Flipping to the next story, with the aftermath of the first still strong in the reader’s mind, we are further sucked into Sangofadeji’s world of emotions and gripping storytelling abilities.

Feminism is a very touchy subject in today’s world, yet the author – the founder of Fight Against Rape, an NGO caring for women and their rights – jumps right out of the gate and delves straight into the topic unapologetically. In Her Eyes Tell Our Stories, she adequately drives home her message of protecting the autonomy of women. She doesn’t do this with boring dialogues as is common with creative writings that attempt to dissect feminism; instead she delivers a collection of sub-stories that shows, rather than tells, why gender equality should be fought for by all and sundry.

Whether it is through Abimbola’s damaged quest to be the perfect wife, Asminah’s unfair teenage marriage struggles, Ademidun’s battle with the memories of her rapists, Amaka’s tussle with her husband’s greedy relatives, Afolashade’s experience of domestic abuse, Anita’s assault by a sexual predator she calls uncle or Amanda’s journey of a new world, we are taken on a journey of experiencing the excruciating lives of these women through the pages of Her Eyes Tell Our Stories. By the last page of the story, the reader feels a seething anger and deep longing for change.

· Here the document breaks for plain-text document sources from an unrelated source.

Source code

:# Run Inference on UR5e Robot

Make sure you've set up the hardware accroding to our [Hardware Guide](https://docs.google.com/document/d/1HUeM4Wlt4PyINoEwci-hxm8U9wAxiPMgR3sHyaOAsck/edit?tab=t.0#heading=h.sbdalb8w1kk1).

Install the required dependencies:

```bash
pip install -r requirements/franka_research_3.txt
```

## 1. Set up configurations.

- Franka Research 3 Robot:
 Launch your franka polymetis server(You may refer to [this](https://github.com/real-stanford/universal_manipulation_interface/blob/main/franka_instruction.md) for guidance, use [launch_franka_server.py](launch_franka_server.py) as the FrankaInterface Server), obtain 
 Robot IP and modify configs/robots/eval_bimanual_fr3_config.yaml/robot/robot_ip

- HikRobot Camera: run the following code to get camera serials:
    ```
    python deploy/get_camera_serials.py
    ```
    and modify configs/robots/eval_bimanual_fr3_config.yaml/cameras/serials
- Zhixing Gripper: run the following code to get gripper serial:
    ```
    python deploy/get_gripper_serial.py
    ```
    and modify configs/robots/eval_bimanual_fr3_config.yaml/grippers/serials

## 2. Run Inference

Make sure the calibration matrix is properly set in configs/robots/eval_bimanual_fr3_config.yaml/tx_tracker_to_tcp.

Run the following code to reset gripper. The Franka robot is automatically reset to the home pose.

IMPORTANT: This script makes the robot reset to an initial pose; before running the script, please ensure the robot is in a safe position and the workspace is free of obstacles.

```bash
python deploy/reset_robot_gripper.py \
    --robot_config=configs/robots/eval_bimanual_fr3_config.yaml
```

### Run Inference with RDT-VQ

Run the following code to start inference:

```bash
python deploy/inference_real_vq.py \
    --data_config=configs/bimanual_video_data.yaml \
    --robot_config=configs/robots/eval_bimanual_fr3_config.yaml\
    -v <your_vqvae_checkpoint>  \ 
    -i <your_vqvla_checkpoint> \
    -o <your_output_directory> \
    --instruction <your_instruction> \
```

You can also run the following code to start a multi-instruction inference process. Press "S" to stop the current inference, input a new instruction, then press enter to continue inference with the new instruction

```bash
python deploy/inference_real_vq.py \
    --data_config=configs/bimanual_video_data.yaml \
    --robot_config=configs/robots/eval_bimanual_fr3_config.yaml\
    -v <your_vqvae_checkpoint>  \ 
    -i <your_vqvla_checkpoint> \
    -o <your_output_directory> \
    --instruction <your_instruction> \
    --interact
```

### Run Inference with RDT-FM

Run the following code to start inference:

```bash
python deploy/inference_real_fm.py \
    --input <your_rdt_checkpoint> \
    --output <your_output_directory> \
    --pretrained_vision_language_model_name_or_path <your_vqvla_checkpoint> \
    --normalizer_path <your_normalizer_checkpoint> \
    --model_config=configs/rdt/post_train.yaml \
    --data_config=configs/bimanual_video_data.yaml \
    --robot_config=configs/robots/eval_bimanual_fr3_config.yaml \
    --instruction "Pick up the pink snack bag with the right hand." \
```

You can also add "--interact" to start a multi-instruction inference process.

The Mistress, the third emotional rollercoaster of the collection, thankfully explores an integral issue in our culture. We see the world of ‘the other woman’ through the eyes of the very person society is inclined to throw stones at. Toun, the lead character, wears her heart on her sleeve with an enthusiasm that even the most unromantic realist will find hard to fault. Her relationship with Dioso tells a relevant tale and the author’s passion for themes such as love, and heartbreak continues to shine forth.

Yosola and Deolu in No Extras paddle us into an ocean of self-searching questions, re-education and enlightenment. The reader almost drowns, enveloped in their journey, feeling the weight of their pain yet unable to run out. We swim together with this couple as they dance through infertility and the challenges it places on the love and loyalty between them. We are pulled further into their breaking point, discovering how fickle perspective is, and by the time we leave the waters of this story, we finally know the answer to the opposite of ‘sad’.

In the final story, the author delivers a great finish to an already exhilarating experience. In the concluding story, “In Life and Death”, we read an epistolary that takes us into a very uncomfortable space. We wear the shoes of people we would typically judge and we root for each character as an individual piece in a chessboard of agony that has now become their life.

In all, Her Eyes Tell Our Stories is a collection of short stories that will remain etched on the walls of your heart for a long time. Each story grabs you abruptly and never leaves you. It is a bold debut. I love that Sangofadeji explores typically uncharted waters and delivers her message in such a unique fashion that forces the reader to see life differently. Each topic is relevant, and each story is valid. She pens down decades of pain, of oppression, of judgment and molds it into stories that we can see ourselves in. Perhaps, that can be considered a great achievement by a debutant.